Eczematous and Papulosquamous Diseases


The diseases in this chapter have dominant epidermal changes (clinical scaling, pathologic changes of spongiosis and parakeratosis), as opposed to rashes in 3, 4 , which primarily have dermal changes. It has been said by Levine that the diseases in this chapter are “outside jobs,” heavily influenced by external factors or contactants. Those in 3, 4 are “inside jobs” more heavily influenced by internal antigens. This is an interesting way to think of it, though obviously is oversimplified.

Eczema (eczematous dermatitis)

(see Fig. 2.1A–G )

Fig. 2.1, A Eczema (low power).

Fig. 2.1, B Eczema (medium power).

Fig. 2.1, C Eczema (high-power view of spongiosis).

Fig. 2.1, D Vesicular eczema.

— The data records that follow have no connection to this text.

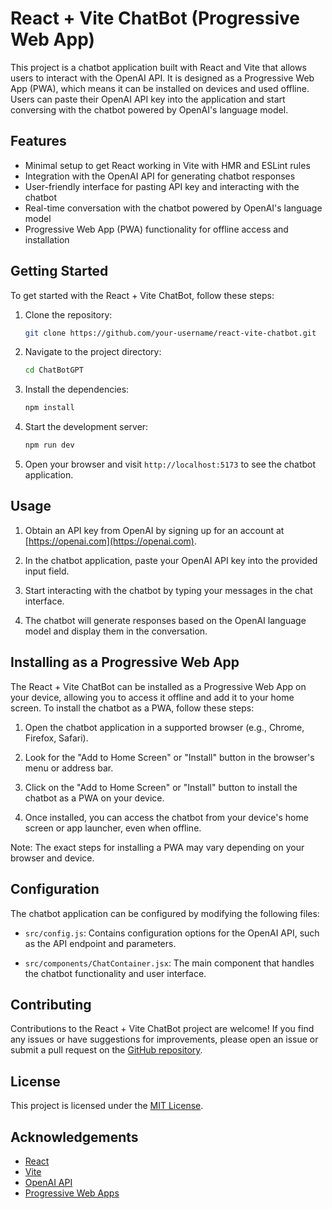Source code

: # React + Vite ChatBot (Progressive Web App)

This project is a chatbot application built with React and Vite that allows users to interact with the OpenAI API. It is designed as a Progressive Web App (PWA), which means it can be installed on devices and used offline. Users can paste their OpenAI API key into the application and start conversing with the chatbot powered by OpenAI's language model.

## Features

- Minimal setup to get React working in Vite with HMR and ESLint rules
- Integration with the OpenAI API for generating chatbot responses
- User-friendly interface for pasting API key and interacting with the chatbot
- Real-time conversation with the chatbot powered by OpenAI's language model
- Progressive Web App (PWA) functionality for offline access and installation

## Getting Started

To get started with the React + Vite ChatBot, follow these steps:

1. Clone the repository:

   ```bash
   git clone https://github.com/your-username/react-vite-chatbot.git
   ```

2. Navigate to the project directory:

   ```bash
   cd ChatBotGPT
   ```

3. Install the dependencies:

   ```bash
   npm install
   ```

4. Start the development server:

   ```bash
   npm run dev
   ```

5. Open your browser and visit `http://localhost:5173` to see the chatbot application.

## Usage

1. Obtain an API key from OpenAI by signing up for an account at [https://openai.com](https://openai.com).

2. In the chatbot application, paste your OpenAI API key into the provided input field.

3. Start interacting with the chatbot by typing your messages in the chat interface.

4. The chatbot will generate responses based on the OpenAI language model and display them in the conversation.

## Installing as a Progressive Web App

The React + Vite ChatBot can be installed as a Progressive Web App on your device, allowing you to access it offline and add it to your home screen. To install the chatbot as a PWA, follow these steps:

1. Open the chatbot application in a supported browser (e.g., Chrome, Firefox, Safari).

2. Look for the "Add to Home Screen" or "Install" button in the browser's menu or address bar.

3. Click on the "Add to Home Screen" or "Install" button to install the chatbot as a PWA on your device.

4. Once installed, you can access the chatbot from your device's home screen or app launcher, even when offline.

Note: The exact steps for installing a PWA may vary depending on your browser and device.

## Configuration

The chatbot application can be configured by modifying the following files:

- `src/config.js`: Contains configuration options for the OpenAI API, such as the API endpoint and parameters.

- `src/components/ChatContainer.jsx`: The main component that handles the chatbot functionality and user interface.

## Contributing

Contributions to the React + Vite ChatBot project are welcome! If you find any issues or have suggestions for improvements, please open an issue or submit a pull request on the [GitHub repository](https://github.com/your-username/react-vite-chatbot).

## License

This project is licensed under the [MIT License](LICENSE).

## Acknowledgements

- [React](https://reactjs.org/)
- [Vite](https://vitejs.dev/)
- [OpenAI API](https://openai.com)
- [Progressive Web Apps](https://web.dev/progressive-web-apps/)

Intraepidermal vesiculation or so-called reticular degeneration from severe spongiosis.

Fig. 2.1, E Stasis dermatitis.

Fig. 2.1, F Acroangiodermatitis.

Fig. 2.1, G Pellagra.

The term “eczema” has been criticized as being confusing, and difficult to define, but it is generally used by dermatologists to refer to a group of diseases characterized by diffuse, ill-defined scaling in their chronic stages, with spongiosis as an important feature histologically. Papulosquamous diseases (1.103) also have prominent scaling, but lesions are more sharply demarcated and more elevated. There is some overlap between the two groups. Clinicians often use the term “dermatitis” as a synonym for eczema, while others use it as a nonspecific term for any inflammatory skin condition (-itis means inflammation of). Patients with eczema often have pruritus (1.114).

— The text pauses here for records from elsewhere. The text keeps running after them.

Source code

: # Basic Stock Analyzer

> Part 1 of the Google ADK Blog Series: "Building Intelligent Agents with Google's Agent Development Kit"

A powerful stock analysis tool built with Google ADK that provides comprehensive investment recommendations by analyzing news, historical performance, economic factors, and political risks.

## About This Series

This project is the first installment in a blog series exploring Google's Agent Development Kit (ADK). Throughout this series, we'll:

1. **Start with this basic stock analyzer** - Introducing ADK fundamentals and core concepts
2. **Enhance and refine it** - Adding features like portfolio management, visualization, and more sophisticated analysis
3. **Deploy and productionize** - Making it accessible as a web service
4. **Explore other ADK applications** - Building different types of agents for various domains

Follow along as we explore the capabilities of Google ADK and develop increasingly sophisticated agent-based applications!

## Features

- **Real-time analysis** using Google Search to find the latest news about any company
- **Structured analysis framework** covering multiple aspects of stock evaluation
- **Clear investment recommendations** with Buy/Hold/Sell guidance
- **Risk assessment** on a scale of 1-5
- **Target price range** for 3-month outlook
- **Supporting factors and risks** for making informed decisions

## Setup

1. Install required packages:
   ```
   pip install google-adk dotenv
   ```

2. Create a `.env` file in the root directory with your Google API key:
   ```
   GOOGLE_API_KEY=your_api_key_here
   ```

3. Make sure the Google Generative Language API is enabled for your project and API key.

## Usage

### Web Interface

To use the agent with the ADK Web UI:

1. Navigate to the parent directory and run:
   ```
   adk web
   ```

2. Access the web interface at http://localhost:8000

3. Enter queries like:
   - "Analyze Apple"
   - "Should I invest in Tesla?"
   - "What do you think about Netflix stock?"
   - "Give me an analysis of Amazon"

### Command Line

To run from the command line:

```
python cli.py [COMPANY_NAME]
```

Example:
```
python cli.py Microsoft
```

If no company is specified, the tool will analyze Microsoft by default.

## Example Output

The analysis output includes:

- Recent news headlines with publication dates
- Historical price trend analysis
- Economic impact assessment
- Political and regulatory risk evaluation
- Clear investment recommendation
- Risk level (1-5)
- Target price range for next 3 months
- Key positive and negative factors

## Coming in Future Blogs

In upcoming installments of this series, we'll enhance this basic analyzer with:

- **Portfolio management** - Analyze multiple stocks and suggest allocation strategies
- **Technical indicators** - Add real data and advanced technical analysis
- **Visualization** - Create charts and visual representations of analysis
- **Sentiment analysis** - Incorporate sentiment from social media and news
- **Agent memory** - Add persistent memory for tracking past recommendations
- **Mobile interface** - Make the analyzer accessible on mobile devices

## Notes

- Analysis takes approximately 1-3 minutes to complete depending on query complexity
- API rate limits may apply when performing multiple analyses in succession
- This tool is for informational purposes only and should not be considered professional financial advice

The histologic hallmark of eczema is spongiosis (1.9). Eczema in Greek means “to boil over,” referring to the small intraepidermal vesicles that may occur in eczematous conditions if there is enough spongiosis (intercellular edema). As eczema becomes more chronic, there is a tendency for it to become more acanthotic and less spongiotic. The antiquated terms “ acute dermatitis ” (intraepidermal spongiotic vesicle), “ chronic dermatitis ” (more acanthosis and less spongiosis), and “ subacute dermatitis ” (pathology in between acute and chronic) are best forgotten. In general, eczematous diseases are distinguished clinically rather than histologically, although a few minor helpful features are listed below.

Variations

  • 1.

    Atopic eczema: onset in children after 3 months of age (more likely to be seborrheic dermatitis prior to that age), extremities , especially antecubital and popliteal, less involvement of the trunk, prominent on the face

    • Focal parakeratosis , sometimes with crusting (1.104)

    • Neutrophils in the stratum corneum if secondarily impetiginized (1.89)

    • Acanthosis or hyperkeratosis sometimes (1.61, more if clinically chronic)

    • Spongiosis , sometimes spongiotic vesicles (more if clinically acute)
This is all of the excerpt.